§ Work to complete
Copy each line below in which the word "Global" occurs.

[Saved data entries]
• • •
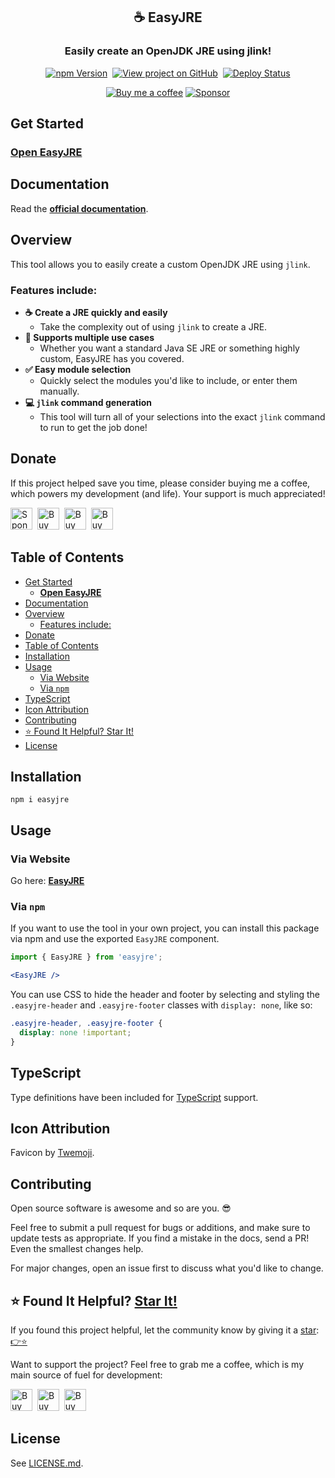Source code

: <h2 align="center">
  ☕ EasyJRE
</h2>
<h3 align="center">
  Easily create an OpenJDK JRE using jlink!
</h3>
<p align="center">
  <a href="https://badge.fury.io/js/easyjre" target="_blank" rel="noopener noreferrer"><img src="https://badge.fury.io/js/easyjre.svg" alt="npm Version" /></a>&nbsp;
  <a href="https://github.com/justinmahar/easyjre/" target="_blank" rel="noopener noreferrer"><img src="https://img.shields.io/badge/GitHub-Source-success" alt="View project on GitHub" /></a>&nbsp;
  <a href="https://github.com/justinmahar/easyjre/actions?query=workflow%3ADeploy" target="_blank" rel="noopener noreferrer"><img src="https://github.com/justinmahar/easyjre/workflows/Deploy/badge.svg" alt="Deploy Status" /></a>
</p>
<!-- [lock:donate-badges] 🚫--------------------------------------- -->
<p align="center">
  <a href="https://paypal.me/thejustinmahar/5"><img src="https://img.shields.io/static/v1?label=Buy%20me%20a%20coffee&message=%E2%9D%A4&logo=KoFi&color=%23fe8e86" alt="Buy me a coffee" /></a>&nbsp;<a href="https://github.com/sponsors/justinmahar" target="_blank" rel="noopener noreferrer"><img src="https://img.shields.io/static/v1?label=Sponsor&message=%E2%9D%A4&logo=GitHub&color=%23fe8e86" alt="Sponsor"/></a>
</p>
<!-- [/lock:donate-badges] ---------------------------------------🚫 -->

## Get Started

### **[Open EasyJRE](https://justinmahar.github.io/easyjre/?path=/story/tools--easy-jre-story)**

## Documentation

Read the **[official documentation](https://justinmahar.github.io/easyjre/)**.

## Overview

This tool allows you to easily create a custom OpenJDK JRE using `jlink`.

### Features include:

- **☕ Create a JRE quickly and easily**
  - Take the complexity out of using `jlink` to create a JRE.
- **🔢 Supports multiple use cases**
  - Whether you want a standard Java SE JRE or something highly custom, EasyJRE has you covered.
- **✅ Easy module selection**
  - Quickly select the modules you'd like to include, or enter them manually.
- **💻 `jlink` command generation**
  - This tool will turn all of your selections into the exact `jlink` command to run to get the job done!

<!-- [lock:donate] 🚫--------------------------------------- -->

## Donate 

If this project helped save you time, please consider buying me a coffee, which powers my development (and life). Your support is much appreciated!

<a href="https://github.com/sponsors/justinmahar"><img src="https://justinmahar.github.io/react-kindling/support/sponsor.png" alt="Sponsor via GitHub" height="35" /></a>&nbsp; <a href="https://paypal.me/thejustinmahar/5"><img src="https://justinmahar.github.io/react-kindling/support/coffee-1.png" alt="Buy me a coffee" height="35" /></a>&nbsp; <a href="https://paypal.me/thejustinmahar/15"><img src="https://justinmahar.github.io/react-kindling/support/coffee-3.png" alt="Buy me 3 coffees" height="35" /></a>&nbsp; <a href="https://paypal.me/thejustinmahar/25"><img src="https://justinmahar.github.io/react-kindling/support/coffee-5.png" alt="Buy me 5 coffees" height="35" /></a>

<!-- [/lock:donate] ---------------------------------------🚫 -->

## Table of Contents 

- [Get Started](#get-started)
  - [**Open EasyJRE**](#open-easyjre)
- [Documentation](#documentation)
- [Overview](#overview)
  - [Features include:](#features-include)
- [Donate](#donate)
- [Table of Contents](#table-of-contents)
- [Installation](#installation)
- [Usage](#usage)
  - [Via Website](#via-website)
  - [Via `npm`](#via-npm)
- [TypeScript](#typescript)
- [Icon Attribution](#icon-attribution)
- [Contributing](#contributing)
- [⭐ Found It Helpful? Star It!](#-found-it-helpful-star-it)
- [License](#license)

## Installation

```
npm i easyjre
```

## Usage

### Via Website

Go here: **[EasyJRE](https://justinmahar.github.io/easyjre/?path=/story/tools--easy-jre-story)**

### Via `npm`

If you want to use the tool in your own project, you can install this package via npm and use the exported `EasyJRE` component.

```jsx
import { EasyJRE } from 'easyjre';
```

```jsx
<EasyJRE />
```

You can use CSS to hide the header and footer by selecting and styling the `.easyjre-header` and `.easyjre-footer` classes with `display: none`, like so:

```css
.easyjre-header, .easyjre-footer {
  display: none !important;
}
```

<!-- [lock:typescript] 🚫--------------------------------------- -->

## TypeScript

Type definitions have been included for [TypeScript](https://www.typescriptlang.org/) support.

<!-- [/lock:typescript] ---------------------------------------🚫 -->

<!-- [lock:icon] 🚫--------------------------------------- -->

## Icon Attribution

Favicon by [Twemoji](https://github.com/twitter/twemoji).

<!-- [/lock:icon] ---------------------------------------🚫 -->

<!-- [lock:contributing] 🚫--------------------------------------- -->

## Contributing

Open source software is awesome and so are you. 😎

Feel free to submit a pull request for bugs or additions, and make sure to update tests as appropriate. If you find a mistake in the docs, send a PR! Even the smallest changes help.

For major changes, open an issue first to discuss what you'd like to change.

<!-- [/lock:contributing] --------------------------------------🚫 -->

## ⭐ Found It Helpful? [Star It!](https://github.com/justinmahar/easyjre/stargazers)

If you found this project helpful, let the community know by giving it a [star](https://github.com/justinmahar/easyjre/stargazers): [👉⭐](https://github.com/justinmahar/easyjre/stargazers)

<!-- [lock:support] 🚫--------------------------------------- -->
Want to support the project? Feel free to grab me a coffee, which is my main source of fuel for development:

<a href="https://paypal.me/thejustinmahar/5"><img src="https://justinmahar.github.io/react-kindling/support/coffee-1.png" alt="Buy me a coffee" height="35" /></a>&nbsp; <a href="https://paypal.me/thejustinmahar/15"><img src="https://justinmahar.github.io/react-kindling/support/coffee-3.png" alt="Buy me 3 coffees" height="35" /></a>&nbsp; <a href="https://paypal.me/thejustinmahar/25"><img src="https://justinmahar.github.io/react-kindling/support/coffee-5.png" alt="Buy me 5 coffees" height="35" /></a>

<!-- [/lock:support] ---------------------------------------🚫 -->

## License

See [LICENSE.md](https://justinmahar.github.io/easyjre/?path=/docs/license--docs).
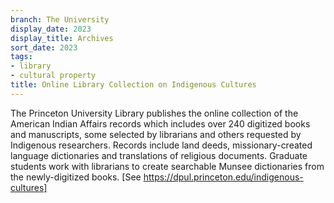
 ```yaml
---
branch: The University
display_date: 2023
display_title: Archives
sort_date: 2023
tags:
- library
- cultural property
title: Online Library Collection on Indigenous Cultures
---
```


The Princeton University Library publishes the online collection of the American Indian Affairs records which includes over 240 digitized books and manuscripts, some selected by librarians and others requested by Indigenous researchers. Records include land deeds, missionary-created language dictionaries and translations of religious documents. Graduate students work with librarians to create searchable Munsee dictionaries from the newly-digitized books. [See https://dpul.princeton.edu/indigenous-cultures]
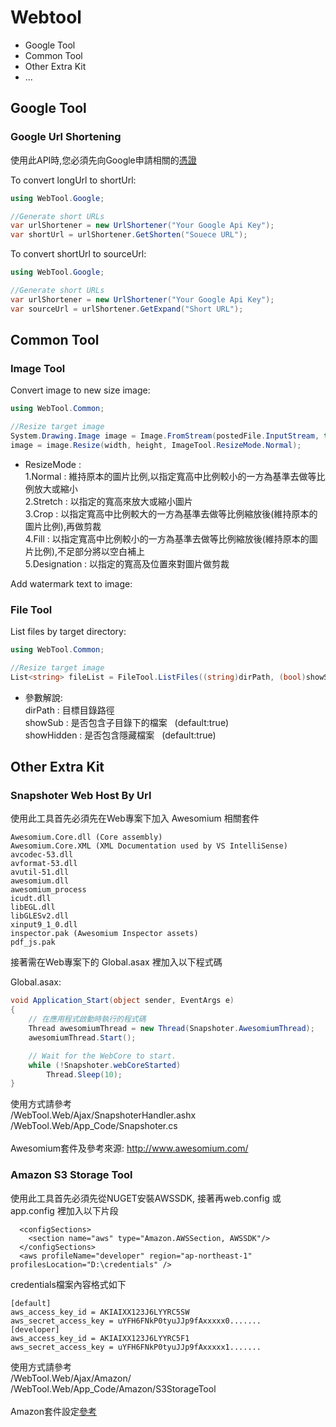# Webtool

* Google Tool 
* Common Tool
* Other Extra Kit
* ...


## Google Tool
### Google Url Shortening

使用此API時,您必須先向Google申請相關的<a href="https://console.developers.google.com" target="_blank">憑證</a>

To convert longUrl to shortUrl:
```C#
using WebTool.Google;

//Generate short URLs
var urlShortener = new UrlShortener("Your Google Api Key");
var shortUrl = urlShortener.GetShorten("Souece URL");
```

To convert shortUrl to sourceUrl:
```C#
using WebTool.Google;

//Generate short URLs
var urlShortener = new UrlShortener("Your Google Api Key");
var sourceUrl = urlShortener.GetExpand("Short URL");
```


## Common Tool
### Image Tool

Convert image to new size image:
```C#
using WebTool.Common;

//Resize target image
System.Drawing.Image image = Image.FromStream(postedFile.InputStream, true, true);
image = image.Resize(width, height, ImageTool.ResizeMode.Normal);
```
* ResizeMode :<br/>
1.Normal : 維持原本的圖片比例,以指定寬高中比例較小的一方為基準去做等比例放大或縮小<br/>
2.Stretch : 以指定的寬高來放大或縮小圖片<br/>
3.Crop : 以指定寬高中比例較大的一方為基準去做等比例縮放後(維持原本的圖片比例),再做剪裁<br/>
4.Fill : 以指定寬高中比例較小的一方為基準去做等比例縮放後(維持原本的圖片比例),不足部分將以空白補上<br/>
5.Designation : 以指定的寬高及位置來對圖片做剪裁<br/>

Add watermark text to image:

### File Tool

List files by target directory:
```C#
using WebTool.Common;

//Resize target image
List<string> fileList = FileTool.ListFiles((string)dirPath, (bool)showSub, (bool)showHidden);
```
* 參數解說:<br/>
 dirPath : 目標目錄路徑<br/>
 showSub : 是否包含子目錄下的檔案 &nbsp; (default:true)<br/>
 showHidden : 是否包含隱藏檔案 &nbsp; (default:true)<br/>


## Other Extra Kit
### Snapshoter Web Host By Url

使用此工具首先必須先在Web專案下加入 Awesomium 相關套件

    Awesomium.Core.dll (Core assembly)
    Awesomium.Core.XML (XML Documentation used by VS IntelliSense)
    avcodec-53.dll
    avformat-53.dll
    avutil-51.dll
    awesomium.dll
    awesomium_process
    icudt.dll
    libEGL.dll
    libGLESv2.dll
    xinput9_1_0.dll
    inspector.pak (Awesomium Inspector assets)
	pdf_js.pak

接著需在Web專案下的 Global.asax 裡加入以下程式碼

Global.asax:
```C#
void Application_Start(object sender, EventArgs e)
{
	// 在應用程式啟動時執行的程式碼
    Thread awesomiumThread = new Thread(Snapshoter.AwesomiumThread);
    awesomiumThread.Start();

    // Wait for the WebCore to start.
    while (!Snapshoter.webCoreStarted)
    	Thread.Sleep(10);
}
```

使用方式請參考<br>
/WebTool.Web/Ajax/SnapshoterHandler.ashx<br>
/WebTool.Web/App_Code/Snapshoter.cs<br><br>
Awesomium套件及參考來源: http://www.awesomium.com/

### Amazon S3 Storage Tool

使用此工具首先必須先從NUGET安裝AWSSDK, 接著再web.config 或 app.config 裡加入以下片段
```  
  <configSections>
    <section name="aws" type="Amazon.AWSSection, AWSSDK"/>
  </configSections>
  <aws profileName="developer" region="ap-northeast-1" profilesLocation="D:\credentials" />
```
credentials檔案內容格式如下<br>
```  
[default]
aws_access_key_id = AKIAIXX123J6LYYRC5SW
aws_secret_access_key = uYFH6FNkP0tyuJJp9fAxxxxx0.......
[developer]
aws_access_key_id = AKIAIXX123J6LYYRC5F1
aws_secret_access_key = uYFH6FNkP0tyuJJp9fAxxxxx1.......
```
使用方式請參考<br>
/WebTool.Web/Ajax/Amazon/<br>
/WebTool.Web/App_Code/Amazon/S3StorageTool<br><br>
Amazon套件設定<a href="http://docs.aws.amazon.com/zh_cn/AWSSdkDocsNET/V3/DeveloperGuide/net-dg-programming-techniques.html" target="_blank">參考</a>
• • •
§ Exercise output
接著需在Web專案下的 Global.asax 裡加入以下程式碼
Global.asax:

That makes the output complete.